## What you have to do
A word-for-word transcript of every entry is required.
── Data to examine
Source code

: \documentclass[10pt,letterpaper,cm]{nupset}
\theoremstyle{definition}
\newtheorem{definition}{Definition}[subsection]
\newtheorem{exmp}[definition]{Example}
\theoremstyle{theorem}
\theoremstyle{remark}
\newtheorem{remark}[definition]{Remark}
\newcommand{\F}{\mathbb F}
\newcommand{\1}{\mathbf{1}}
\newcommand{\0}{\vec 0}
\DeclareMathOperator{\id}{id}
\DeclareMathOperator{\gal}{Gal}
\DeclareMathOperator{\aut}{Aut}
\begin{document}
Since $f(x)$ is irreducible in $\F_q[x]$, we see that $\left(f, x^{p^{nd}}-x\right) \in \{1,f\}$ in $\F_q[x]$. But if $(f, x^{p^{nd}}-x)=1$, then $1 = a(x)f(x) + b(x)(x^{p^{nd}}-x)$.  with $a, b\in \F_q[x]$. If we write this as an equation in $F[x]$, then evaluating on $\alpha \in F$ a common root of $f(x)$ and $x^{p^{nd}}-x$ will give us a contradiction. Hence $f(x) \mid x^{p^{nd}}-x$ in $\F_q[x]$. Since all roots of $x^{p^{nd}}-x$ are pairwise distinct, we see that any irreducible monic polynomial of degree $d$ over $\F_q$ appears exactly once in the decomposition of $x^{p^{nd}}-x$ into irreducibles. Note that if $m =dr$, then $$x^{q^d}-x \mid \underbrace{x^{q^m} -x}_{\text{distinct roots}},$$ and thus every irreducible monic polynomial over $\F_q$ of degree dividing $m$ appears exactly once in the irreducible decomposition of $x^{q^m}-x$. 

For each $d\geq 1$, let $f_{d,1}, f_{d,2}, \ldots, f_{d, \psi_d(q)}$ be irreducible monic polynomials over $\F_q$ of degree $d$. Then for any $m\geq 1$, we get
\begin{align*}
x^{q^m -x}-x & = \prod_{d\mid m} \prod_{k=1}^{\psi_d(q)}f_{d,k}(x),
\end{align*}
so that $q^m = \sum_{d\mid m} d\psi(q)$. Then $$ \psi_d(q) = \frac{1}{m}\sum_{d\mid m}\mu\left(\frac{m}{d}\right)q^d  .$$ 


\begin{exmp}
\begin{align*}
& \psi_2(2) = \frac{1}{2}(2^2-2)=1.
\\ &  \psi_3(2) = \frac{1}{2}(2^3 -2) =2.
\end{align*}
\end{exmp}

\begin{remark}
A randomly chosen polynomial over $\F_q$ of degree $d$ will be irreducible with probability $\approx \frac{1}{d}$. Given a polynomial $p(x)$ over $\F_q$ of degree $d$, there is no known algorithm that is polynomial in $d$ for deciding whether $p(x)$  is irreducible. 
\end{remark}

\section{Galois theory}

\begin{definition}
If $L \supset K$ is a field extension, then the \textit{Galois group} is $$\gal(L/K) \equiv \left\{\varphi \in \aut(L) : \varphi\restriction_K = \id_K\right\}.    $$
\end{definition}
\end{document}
────
## Written answer
Source code

: \documentclass[10pt,letterpaper,cm]{nupset}
\theoremstyle{definition}
\newtheorem{definition}{Definition}[subsection]
\newtheorem{exmp}[definition]{Example}
\theoremstyle{theorem}
\theoremstyle{remark}
\newtheorem{remark}[definition]{Remark}
\newcommand{\F}{\mathbb F}
\newcommand{\1}{\mathbf{1}}
\newcommand{\0}{\vec 0}
\DeclareMathOperator{\id}{id}
\DeclareMathOperator{\gal}{Gal}
\DeclareMathOperator{\aut}{Aut}
\begin{document}
Since $f(x)$ is irreducible in $\F_q[x]$, we see that $\left(f, x^{p^{nd}}-x\right) \in \{1,f\}$ in $\F_q[x]$. But if $(f, x^{p^{nd}}-x)=1$, then $1 = a(x)f(x) + b(x)(x^{p^{nd}}-x)$.  with $a, b\in \F_q[x]$. If we write this as an equation in $F[x]$, then evaluating on $\alpha \in F$ a common root of $f(x)$ and $x^{p^{nd}}-x$ will give us a contradiction. Hence $f(x) \mid x^{p^{nd}}-x$ in $\F_q[x]$. Since all roots of $x^{p^{nd}}-x$ are pairwise distinct, we see that any irreducible monic polynomial of degree $d$ over $\F_q$ appears exactly once in the decomposition of $x^{p^{nd}}-x$ into irreducibles. Note that if $m =dr$, then $$x^{q^d}-x \mid \underbrace{x^{q^m} -x}_{\text{distinct roots}},$$ and thus every irreducible monic polynomial over $\F_q$ of degree dividing $m$ appears exactly once in the irreducible decomposition of $x^{q^m}-x$. 

For each $d\geq 1$, let $f_{d,1}, f_{d,2}, \ldots, f_{d, \psi_d(q)}$ be irreducible monic polynomials over $\F_q$ of degree $d$. Then for any $m\geq 1$, we get
\begin{align*}
x^{q^m -x}-x & = \prod_{d\mid m} \prod_{k=1}^{\psi_d(q)}f_{d,k}(x),
\end{align*}
so that $q^m = \sum_{d\mid m} d\psi(q)$. Then $$ \psi_d(q) = \frac{1}{m}\sum_{d\mid m}\mu\left(\frac{m}{d}\right)q^d  .$$ 


\begin{exmp}
\begin{align*}
& \psi_2(2) = \frac{1}{2}(2^2-2)=1.
\\ &  \psi_3(2) = \frac{1}{2}(2^3 -2) =2.
\end{align*}
\end{exmp}

\begin{remark}
A randomly chosen polynomial over $\F_q$ of degree $d$ will be irreducible with probability $\approx \frac{1}{d}$. Given a polynomial $p(x)$ over $\F_q$ of degree $d$, there is no known algorithm that is polynomial in $d$ for deciding whether $p(x)$  is irreducible. 
\end{remark}

\section{Galois theory}

\begin{definition}
If $L \supset K$ is a field extension, then the \textit{Galois group} is $$\gal(L/K) \equiv \left\{\varphi \in \aut(L) : \varphi\restriction_K = \id_K\right\}.    $$
\end{definition}
\end{document}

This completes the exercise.